** TASK DESCRIPTION **
Copy word for word each line from the one that has "- [ ] **Implement" to the last line of the records, with no other lines.

** DATA EXCERPTS **

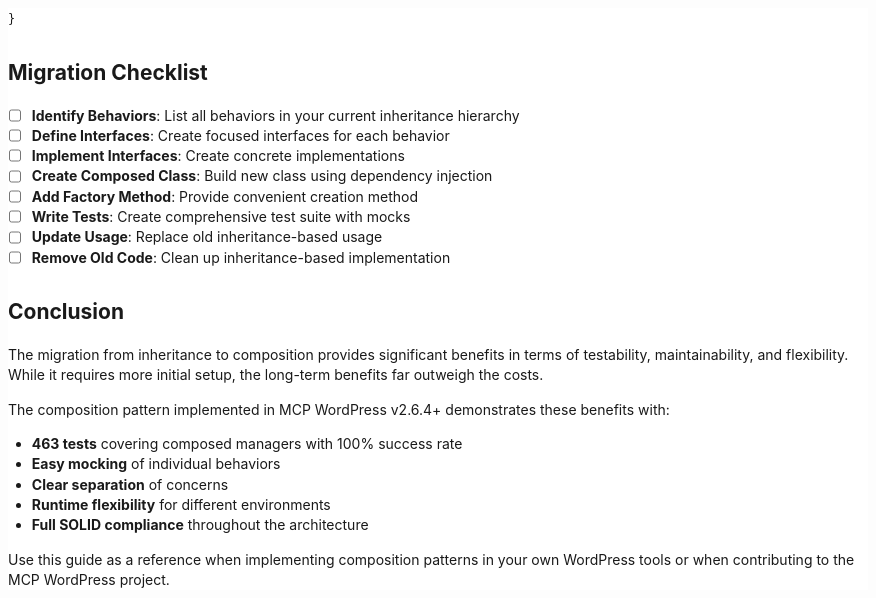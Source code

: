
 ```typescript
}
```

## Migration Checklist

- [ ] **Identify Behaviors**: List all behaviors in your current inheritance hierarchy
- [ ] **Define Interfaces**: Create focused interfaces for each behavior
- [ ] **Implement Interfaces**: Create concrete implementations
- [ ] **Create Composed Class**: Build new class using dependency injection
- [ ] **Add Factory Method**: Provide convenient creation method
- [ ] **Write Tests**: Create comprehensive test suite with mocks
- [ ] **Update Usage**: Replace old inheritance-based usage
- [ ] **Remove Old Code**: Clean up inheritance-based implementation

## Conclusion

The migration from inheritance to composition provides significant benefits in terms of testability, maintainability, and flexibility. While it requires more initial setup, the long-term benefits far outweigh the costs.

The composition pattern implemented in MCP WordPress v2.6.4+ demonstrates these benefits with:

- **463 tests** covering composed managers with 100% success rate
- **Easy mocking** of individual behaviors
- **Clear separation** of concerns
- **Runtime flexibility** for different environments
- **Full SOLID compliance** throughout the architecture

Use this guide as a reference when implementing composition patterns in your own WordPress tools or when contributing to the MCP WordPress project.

** WORKED SOLUTION **
- [ ] **Implement Interfaces**: Create concrete implementations
- [ ] **Create Composed Class**: Build new class using dependency injection
- [ ] **Add Factory Method**: Provide convenient creation method
- [ ] **Write Tests**: Create comprehensive test suite with mocks
- [ ] **Update Usage**: Replace old inheritance-based usage
- [ ] **Remove Old Code**: Clean up inheritance-based implementation

## Conclusion

The migration from inheritance to composition provides significant benefits in terms of testability, maintainability, and flexibility. While it requires more initial setup, the long-term benefits far outweigh the costs.

The composition pattern implemented in MCP WordPress v2.6.4+ demonstrates these benefits with:

- **463 tests** covering composed managers with 100% success rate
- **Easy mocking** of individual behaviors
- **Clear separation** of concerns
- **Runtime flexibility** for different environments
- **Full SOLID compliance** throughout the architecture

Use this guide as a reference when implementing composition patterns in your own WordPress tools or when contributing to the MCP WordPress project.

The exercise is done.